***** SUPPLIED RECORDS *****

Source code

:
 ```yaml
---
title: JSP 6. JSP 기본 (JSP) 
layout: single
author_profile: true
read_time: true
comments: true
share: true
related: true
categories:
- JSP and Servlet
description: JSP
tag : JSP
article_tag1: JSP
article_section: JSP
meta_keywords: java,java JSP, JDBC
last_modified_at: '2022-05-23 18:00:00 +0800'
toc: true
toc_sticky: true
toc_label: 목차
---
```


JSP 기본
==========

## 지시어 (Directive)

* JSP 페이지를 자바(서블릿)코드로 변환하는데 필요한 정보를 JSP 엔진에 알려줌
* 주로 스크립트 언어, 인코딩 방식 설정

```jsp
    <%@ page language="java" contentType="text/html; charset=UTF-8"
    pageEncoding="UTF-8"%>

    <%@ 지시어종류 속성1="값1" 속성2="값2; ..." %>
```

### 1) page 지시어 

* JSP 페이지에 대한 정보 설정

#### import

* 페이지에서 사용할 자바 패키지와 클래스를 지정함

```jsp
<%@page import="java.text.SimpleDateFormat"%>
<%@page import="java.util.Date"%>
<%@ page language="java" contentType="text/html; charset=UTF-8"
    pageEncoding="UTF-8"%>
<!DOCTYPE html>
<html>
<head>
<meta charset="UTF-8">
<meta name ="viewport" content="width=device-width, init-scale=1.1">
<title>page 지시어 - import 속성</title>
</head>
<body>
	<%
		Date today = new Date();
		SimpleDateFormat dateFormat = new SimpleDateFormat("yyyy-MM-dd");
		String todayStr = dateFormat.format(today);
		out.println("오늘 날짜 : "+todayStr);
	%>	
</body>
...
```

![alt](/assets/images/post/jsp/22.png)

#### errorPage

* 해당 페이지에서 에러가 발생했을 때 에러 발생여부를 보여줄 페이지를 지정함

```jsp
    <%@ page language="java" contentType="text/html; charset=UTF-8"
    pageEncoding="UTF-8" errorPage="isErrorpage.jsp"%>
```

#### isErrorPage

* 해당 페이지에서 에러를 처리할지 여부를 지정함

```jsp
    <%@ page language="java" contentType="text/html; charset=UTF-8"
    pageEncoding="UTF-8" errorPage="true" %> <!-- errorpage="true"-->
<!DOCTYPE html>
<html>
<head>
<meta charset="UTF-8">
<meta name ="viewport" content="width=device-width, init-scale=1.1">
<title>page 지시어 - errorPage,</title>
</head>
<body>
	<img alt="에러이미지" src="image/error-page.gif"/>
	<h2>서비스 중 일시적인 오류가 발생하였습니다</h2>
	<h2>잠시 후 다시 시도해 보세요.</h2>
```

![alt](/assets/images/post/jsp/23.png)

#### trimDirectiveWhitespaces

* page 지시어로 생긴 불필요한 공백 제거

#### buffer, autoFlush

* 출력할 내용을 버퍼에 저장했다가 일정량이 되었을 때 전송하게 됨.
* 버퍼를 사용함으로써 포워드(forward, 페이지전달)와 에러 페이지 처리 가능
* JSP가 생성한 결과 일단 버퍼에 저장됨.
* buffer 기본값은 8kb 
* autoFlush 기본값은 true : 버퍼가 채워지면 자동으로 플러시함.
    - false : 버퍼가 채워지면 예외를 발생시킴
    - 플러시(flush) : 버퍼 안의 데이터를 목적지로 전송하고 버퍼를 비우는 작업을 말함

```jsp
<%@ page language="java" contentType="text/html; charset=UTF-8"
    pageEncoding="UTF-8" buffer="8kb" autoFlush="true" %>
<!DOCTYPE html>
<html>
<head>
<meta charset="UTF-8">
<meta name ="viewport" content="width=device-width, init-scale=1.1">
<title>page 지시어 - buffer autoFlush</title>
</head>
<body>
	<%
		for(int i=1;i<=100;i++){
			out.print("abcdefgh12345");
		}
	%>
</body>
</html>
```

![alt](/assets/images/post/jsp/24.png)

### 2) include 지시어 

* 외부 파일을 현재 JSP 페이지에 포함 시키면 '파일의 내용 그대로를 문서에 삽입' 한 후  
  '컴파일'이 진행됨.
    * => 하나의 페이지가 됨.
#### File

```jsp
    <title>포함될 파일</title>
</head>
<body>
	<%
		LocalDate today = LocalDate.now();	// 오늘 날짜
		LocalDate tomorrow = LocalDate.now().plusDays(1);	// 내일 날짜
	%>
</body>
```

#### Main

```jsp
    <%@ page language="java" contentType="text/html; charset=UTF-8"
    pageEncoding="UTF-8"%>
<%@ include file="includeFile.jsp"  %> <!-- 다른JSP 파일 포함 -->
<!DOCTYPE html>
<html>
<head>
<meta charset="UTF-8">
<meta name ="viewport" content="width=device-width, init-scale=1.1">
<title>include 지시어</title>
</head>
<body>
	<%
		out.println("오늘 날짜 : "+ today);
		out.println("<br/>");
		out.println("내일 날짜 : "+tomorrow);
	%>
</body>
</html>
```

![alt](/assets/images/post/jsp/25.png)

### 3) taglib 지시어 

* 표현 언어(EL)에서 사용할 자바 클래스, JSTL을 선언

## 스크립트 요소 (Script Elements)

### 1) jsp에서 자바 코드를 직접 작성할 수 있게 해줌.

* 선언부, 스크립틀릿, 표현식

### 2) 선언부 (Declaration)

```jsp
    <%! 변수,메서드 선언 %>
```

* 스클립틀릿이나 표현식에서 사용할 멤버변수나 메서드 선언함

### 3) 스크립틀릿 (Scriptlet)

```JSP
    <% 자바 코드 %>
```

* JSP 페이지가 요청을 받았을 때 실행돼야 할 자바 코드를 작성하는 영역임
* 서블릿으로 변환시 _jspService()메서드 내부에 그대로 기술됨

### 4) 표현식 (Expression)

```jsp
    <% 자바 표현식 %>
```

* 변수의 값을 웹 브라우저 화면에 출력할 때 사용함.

*****

ACTIVITY: In full and without error, repeat the material above.

RESPONSE:
Source code

:
 ```yaml
---
title: JSP 6. JSP 기본 (JSP) 
layout: single
author_profile: true
read_time: true
comments: true
share: true
related: true
categories:
- JSP and Servlet
description: JSP
tag : JSP
article_tag1: JSP
article_section: JSP
meta_keywords: java,java JSP, JDBC
last_modified_at: '2022-05-23 18:00:00 +0800'
toc: true
toc_sticky: true
toc_label: 목차
---
```


JSP 기본
==========

## 지시어 (Directive)

* JSP 페이지를 자바(서블릿)코드로 변환하는데 필요한 정보를 JSP 엔진에 알려줌
* 주로 스크립트 언어, 인코딩 방식 설정

```jsp
    <%@ page language="java" contentType="text/html; charset=UTF-8"
    pageEncoding="UTF-8"%>

    <%@ 지시어종류 속성1="값1" 속성2="값2; ..." %>
```

### 1) page 지시어 

* JSP 페이지에 대한 정보 설정

#### import

* 페이지에서 사용할 자바 패키지와 클래스를 지정함

```jsp
<%@page import="java.text.SimpleDateFormat"%>
<%@page import="java.util.Date"%>
<%@ page language="java" contentType="text/html; charset=UTF-8"
    pageEncoding="UTF-8"%>
<!DOCTYPE html>
<html>
<head>
<meta charset="UTF-8">
<meta name ="viewport" content="width=device-width, init-scale=1.1">
<title>page 지시어 - import 속성</title>
</head>
<body>
	<%
		Date today = new Date();
		SimpleDateFormat dateFormat = new SimpleDateFormat("yyyy-MM-dd");
		String todayStr = dateFormat.format(today);
		out.println("오늘 날짜 : "+todayStr);
	%>	
</body>
...
```

![alt](/assets/images/post/jsp/22.png)

#### errorPage

* 해당 페이지에서 에러가 발생했을 때 에러 발생여부를 보여줄 페이지를 지정함

```jsp
    <%@ page language="java" contentType="text/html; charset=UTF-8"
    pageEncoding="UTF-8" errorPage="isErrorpage.jsp"%>
```

#### isErrorPage

* 해당 페이지에서 에러를 처리할지 여부를 지정함

```jsp
    <%@ page language="java" contentType="text/html; charset=UTF-8"
    pageEncoding="UTF-8" errorPage="true" %> <!-- errorpage="true"-->
<!DOCTYPE html>
<html>
<head>
<meta charset="UTF-8">
<meta name ="viewport" content="width=device-width, init-scale=1.1">
<title>page 지시어 - errorPage,</title>
</head>
<body>
	<img alt="에러이미지" src="image/error-page.gif"/>
	<h2>서비스 중 일시적인 오류가 발생하였습니다</h2>
	<h2>잠시 후 다시 시도해 보세요.</h2>
```

![alt](/assets/images/post/jsp/23.png)

#### trimDirectiveWhitespaces

* page 지시어로 생긴 불필요한 공백 제거

#### buffer, autoFlush

* 출력할 내용을 버퍼에 저장했다가 일정량이 되었을 때 전송하게 됨.
* 버퍼를 사용함으로써 포워드(forward, 페이지전달)와 에러 페이지 처리 가능
* JSP가 생성한 결과 일단 버퍼에 저장됨.
* buffer 기본값은 8kb 
* autoFlush 기본값은 true : 버퍼가 채워지면 자동으로 플러시함.
    - false : 버퍼가 채워지면 예외를 발생시킴
    - 플러시(flush) : 버퍼 안의 데이터를 목적지로 전송하고 버퍼를 비우는 작업을 말함

```jsp
<%@ page language="java" contentType="text/html; charset=UTF-8"
    pageEncoding="UTF-8" buffer="8kb" autoFlush="true" %>
<!DOCTYPE html>
<html>
<head>
<meta charset="UTF-8">
<meta name ="viewport" content="width=device-width, init-scale=1.1">
<title>page 지시어 - buffer autoFlush</title>
</head>
<body>
	<%
		for(int i=1;i<=100;i++){
			out.print("abcdefgh12345");
		}
	%>
</body>
</html>
```

![alt](/assets/images/post/jsp/24.png)

### 2) include 지시어 

* 외부 파일을 현재 JSP 페이지에 포함 시키면 '파일의 내용 그대로를 문서에 삽입' 한 후  
  '컴파일'이 진행됨.
    * => 하나의 페이지가 됨.
#### File

```jsp
    <title>포함될 파일</title>
</head>
<body>
	<%
		LocalDate today = LocalDate.now();	// 오늘 날짜
		LocalDate tomorrow = LocalDate.now().plusDays(1);	// 내일 날짜
	%>
</body>
```

#### Main

```jsp
    <%@ page language="java" contentType="text/html; charset=UTF-8"
    pageEncoding="UTF-8"%>
<%@ include file="includeFile.jsp"  %> <!-- 다른JSP 파일 포함 -->
<!DOCTYPE html>
<html>
<head>
<meta charset="UTF-8">
<meta name ="viewport" content="width=device-width, init-scale=1.1">
<title>include 지시어</title>
</head>
<body>
	<%
		out.println("오늘 날짜 : "+ today);
		out.println("<br/>");
		out.println("내일 날짜 : "+tomorrow);
	%>
</body>
</html>
```

![alt](/assets/images/post/jsp/25.png)

### 3) taglib 지시어 

* 표현 언어(EL)에서 사용할 자바 클래스, JSTL을 선언

## 스크립트 요소 (Script Elements)

### 1) jsp에서 자바 코드를 직접 작성할 수 있게 해줌.

* 선언부, 스크립틀릿, 표현식

### 2) 선언부 (Declaration)

```jsp
    <%! 변수,메서드 선언 %>
```

* 스클립틀릿이나 표현식에서 사용할 멤버변수나 메서드 선언함

### 3) 스크립틀릿 (Scriptlet)

```JSP
    <% 자바 코드 %>
```

* JSP 페이지가 요청을 받았을 때 실행돼야 할 자바 코드를 작성하는 영역임
* 서블릿으로 변환시 _jspService()메서드 내부에 그대로 기술됨

### 4) 표현식 (Expression)

```jsp
    <% 자바 표현식 %>
```

* 변수의 값을 웹 브라우저 화면에 출력할 때 사용함.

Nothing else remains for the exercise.